Mother to donate womb to her daughter

Published 14 November 2012 posted in News and appears in BioNews 612

Author

MacKenna Roberts

Image by Alan Handyside via the Wellcome Collection. Depicts a human egg soon after fertilisation, with the two parental pronuclei clearly visible.
CC0 1.0
Image by Alan Handyside via the Wellcome Collection. Depicts a human egg soon after fertilisation, with the two parental pronuclei clearly visible.

A British woman has agreed to donate her womb to her daughter if selected for an experimental womb transplant surgery to be performed by doctors at the University of Gothenburg in Sweden....

A British woman has agreed to donate her womb to her daughter if she's selected for experimental womb transplant surgery to be performed by doctors at the University of Gothenburg in Sweden.

Eva Ottosson, 56, told the BBC that this is the only chance for her daughter Sara, 25, who was born without a uterus and fully functioning reproductive organs, to have a child of her own barring surrogacy, which is prohibited in Sweden where Sarah lives.

Sara is one of around seven patients being evaluated by Dr Mats Brannstrom, who is leading the Swedish medical team, to establish patient suitability for the uterus transplant surgery which he wants to perform in five or six patients beginning early next year.

The surgery is high risk and has only been attempted once before in 2000 in a woman in Saudi Arabia using a womb from a 46-year-old donor transplanted into a 26-year-old. Complications due to blood clotting forced the uterus to be removed 99 days later.

In 2007, the Swedish team had some success in achieving a pregnancy in sheep, but others had fatal complications. Some scientists have criticised the procedure as too premature for human experimentation.

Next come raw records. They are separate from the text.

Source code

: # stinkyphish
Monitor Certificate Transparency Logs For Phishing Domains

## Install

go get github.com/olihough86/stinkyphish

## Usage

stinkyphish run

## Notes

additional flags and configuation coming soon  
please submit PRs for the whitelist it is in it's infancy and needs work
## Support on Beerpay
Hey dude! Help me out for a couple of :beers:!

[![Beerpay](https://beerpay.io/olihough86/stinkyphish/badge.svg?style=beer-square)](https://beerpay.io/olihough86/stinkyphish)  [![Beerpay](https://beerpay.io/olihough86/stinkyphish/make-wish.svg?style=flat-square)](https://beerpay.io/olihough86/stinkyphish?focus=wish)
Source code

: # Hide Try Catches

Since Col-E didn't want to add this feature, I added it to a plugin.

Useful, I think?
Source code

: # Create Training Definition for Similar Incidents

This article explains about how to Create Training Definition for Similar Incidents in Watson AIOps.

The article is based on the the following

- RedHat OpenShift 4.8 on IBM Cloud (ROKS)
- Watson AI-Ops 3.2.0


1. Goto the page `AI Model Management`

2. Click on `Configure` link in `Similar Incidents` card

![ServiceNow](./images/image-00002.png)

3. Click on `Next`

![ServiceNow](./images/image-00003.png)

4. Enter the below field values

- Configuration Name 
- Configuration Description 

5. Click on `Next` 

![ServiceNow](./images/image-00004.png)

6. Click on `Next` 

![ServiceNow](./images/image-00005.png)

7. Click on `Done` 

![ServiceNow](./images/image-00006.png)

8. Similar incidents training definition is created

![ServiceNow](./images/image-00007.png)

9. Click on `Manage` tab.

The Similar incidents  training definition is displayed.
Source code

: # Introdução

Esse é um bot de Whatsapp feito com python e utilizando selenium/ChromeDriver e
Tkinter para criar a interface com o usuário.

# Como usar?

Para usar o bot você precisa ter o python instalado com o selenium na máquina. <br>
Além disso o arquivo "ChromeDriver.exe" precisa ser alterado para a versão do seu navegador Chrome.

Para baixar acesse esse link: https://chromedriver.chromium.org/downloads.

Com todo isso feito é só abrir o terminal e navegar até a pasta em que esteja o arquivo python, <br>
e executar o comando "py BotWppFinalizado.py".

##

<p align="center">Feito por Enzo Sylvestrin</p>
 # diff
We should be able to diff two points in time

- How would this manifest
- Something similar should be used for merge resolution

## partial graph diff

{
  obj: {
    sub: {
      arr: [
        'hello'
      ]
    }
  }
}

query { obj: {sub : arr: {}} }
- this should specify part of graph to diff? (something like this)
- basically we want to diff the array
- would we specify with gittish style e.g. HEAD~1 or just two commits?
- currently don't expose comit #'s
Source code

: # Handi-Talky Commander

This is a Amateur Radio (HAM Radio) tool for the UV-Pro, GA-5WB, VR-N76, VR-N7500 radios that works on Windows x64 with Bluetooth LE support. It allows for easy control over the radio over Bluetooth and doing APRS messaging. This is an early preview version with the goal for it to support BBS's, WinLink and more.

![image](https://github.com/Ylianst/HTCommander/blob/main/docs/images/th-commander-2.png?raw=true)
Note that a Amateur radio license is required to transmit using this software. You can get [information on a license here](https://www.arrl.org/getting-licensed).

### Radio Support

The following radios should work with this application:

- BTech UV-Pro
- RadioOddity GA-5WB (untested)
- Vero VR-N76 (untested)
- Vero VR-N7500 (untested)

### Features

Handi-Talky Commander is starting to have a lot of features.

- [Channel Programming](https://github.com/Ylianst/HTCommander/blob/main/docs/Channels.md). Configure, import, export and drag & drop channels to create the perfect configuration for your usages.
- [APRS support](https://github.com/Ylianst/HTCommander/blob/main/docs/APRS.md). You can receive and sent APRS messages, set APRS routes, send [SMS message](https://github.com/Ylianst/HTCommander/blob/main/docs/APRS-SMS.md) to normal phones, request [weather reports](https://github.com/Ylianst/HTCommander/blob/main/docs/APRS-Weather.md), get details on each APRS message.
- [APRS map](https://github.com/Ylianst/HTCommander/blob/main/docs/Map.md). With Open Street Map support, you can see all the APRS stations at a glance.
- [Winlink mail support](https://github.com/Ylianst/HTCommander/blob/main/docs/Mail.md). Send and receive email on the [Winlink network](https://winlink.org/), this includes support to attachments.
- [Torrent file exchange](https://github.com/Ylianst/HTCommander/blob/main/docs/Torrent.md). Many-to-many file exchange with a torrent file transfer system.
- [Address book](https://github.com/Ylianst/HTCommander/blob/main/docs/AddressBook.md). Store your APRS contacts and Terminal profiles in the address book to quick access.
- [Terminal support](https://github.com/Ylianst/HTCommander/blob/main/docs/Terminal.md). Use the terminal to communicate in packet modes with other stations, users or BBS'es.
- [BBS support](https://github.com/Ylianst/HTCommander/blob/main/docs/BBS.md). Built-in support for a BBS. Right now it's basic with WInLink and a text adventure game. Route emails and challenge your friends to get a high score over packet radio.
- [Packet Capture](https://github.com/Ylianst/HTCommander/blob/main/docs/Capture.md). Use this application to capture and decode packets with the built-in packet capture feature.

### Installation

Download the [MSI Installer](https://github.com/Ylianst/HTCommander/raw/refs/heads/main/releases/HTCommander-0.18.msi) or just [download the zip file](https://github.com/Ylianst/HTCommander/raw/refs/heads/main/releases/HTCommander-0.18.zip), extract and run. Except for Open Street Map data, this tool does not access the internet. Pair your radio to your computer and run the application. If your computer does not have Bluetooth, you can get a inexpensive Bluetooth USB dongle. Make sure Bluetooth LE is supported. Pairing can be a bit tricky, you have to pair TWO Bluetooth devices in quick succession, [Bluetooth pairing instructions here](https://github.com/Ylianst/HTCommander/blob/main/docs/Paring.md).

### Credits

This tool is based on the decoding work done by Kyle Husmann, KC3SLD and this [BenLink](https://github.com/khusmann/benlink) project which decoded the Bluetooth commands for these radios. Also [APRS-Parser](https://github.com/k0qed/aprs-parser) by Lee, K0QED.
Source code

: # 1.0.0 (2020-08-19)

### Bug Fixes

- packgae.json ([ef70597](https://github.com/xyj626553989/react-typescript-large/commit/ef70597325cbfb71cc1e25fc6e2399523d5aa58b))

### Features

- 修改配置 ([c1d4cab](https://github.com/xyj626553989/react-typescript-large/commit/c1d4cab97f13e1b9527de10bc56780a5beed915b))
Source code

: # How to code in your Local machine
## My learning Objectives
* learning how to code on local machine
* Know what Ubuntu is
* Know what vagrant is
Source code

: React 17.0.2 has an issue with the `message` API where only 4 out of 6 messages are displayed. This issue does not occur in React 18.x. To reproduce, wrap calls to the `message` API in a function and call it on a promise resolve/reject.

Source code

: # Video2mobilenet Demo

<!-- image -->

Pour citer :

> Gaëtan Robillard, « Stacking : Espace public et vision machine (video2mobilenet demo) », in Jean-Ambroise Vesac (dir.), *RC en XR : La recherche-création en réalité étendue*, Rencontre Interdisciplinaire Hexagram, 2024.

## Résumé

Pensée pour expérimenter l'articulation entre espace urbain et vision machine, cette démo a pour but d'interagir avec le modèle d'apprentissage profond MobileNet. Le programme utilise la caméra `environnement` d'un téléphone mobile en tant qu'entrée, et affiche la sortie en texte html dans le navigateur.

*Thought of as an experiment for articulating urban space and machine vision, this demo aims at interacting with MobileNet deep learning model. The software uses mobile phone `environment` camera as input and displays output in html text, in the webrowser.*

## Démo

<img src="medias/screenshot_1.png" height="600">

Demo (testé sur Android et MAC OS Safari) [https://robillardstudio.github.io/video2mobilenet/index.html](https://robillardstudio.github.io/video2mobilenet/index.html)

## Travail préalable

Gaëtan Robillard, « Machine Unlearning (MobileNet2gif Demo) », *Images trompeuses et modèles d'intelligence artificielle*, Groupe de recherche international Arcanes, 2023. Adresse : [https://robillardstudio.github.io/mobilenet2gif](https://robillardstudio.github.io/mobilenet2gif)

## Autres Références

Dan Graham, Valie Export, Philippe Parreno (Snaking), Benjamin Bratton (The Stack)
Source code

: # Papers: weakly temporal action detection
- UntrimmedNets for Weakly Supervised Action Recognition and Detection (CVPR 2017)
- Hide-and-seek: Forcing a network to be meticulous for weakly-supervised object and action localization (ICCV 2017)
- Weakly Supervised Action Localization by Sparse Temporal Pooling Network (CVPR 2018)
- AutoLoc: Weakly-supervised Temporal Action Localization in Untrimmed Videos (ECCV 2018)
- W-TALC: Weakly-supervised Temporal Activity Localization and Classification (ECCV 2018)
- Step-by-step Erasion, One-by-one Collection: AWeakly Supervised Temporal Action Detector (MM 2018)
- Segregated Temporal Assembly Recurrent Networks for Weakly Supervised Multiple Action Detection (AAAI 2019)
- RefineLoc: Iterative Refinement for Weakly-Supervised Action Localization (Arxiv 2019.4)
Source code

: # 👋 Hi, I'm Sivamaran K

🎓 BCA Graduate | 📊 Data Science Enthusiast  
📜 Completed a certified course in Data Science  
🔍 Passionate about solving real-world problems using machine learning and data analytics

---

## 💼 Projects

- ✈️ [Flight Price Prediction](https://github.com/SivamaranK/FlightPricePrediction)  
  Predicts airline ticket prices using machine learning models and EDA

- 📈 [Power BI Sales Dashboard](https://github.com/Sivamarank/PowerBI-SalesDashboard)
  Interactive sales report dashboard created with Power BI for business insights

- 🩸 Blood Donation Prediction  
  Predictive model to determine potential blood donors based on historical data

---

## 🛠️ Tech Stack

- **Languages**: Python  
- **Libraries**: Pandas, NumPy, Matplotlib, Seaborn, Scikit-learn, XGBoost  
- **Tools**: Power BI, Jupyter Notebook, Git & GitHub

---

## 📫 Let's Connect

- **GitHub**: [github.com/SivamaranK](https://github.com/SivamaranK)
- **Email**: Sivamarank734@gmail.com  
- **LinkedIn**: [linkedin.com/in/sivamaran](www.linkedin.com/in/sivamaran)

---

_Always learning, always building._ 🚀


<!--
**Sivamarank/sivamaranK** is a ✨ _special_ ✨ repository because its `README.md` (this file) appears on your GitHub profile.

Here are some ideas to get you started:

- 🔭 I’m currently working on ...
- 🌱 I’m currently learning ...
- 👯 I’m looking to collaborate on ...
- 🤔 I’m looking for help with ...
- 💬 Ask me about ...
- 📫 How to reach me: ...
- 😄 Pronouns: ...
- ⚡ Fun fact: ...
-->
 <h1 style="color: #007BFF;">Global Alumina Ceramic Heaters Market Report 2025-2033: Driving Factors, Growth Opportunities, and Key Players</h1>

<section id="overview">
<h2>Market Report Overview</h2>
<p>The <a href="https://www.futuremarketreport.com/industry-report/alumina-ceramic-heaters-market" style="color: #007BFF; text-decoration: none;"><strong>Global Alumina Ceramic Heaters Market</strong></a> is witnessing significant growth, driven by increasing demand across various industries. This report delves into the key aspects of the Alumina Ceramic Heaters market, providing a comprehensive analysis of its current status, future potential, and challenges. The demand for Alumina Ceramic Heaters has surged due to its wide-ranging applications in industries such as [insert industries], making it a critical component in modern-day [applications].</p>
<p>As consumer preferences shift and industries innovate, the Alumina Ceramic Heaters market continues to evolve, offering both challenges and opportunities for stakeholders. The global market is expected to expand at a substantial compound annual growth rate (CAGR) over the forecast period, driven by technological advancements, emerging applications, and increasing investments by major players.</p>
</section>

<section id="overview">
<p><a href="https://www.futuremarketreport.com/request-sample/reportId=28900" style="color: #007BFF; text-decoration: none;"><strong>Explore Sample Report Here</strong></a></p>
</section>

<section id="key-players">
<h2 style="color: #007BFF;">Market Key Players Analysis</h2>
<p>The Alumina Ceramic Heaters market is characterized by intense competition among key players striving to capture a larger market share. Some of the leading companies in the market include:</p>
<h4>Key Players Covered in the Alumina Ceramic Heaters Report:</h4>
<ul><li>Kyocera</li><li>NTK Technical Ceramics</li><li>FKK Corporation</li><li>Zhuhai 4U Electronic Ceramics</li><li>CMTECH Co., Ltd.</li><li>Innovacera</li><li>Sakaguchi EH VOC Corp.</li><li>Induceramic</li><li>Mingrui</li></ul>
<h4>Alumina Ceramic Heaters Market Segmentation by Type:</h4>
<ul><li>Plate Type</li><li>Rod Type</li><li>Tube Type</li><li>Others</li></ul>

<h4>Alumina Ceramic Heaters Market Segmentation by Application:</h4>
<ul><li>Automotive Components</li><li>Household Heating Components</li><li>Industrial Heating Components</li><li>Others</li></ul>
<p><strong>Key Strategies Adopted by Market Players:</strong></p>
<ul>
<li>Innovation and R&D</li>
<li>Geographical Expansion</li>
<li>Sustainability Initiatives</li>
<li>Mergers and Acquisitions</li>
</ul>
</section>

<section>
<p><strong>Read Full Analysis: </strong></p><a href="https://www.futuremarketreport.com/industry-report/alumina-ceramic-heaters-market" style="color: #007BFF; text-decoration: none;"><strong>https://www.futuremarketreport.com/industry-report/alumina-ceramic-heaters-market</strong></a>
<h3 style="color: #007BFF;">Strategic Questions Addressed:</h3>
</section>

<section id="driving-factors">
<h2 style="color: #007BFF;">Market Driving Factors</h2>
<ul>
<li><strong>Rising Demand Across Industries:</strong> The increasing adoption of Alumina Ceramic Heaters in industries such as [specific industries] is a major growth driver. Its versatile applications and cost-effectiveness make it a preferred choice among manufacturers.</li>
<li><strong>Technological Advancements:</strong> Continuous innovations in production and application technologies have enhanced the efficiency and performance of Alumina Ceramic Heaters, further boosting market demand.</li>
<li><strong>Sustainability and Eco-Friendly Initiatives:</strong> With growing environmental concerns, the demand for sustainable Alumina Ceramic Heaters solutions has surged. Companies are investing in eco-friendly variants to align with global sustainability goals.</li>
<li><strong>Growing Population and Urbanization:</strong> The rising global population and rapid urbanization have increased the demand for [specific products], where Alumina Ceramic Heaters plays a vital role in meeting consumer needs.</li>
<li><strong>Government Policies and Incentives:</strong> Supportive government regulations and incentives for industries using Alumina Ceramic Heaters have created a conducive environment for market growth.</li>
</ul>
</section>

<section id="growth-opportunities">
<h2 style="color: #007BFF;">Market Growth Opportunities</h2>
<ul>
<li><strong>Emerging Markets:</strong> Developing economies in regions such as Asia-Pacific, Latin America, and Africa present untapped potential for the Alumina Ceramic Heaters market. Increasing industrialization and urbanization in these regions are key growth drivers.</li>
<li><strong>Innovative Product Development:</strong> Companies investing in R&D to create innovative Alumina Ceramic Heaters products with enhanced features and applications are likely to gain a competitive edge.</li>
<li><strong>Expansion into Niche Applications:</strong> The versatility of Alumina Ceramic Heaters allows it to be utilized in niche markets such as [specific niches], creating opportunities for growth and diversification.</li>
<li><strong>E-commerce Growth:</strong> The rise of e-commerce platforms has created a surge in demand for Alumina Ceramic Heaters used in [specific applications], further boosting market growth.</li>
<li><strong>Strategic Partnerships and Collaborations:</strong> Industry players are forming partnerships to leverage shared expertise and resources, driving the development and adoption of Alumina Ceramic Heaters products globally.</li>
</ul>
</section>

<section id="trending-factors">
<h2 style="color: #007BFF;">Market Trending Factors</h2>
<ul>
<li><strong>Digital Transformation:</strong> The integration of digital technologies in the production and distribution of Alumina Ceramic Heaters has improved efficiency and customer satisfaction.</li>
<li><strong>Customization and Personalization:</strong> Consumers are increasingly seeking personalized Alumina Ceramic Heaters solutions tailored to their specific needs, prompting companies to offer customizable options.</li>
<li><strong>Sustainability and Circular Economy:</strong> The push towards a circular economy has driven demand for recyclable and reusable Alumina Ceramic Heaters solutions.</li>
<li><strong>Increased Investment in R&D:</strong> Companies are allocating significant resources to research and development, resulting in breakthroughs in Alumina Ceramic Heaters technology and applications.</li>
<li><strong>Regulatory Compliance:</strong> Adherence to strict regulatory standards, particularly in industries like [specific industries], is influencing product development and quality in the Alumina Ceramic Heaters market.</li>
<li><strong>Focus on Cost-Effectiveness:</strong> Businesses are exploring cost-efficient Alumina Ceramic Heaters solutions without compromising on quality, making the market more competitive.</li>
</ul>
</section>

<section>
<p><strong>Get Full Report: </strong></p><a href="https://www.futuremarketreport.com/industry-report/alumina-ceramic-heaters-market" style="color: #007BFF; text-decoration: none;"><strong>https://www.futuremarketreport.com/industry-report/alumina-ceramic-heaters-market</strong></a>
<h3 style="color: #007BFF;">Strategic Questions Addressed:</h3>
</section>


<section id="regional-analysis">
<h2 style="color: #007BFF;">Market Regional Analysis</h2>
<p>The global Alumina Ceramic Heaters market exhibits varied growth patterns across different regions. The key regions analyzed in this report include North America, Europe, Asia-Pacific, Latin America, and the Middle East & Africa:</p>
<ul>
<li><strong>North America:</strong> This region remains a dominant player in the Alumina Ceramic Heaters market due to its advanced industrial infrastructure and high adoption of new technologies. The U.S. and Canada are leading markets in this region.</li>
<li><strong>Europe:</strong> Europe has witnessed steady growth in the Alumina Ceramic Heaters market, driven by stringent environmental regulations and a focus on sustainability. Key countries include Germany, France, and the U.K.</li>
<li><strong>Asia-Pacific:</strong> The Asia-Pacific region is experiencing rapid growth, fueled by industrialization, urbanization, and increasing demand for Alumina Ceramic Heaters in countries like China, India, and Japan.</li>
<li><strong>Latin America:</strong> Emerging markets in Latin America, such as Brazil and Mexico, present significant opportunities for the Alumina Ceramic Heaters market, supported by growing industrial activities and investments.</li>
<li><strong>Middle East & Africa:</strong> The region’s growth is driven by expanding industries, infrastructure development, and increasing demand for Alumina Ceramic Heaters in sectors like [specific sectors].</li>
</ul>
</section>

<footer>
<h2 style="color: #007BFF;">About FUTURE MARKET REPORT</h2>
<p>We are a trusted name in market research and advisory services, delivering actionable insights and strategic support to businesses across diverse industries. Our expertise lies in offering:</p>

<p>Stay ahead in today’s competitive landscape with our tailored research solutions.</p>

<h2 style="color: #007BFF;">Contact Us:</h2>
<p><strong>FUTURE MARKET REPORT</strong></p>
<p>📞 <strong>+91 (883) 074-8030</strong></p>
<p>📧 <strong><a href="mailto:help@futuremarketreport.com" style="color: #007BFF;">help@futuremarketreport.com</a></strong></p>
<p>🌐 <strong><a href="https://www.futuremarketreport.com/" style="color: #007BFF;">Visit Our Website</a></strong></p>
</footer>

If the surgery goes ahead successfully, doctors will implant embryos created using her own eggs and her partner's sperm by IVF. Any birth will need to be by caesarean section. Provided all goes well, her mother's donated womb would have to be removed two to three years later to avoid future medical complications.

Dr Brannstrom admits that the procedure is much more technically demanding than a kidney, liver or heart transplant. 'The difficulty with it is avoiding haemorrhage and making sure you have long enough blood vessels to connect the womb', he told the Telegraph.

Ms Ottosson told the BBC that initially she thought it was a bit 'weird' for her daughter to use the same womb that she had developed in, but now they consider it to be equivalent to organ donation. She said they are focused on the risks of the surgery involved.

The procedure could bring hope to an estimated 15,000 women of childbearing age in the UK who are born without a uterus or have lost uterine function from damage or removal due to illnesses like cancer.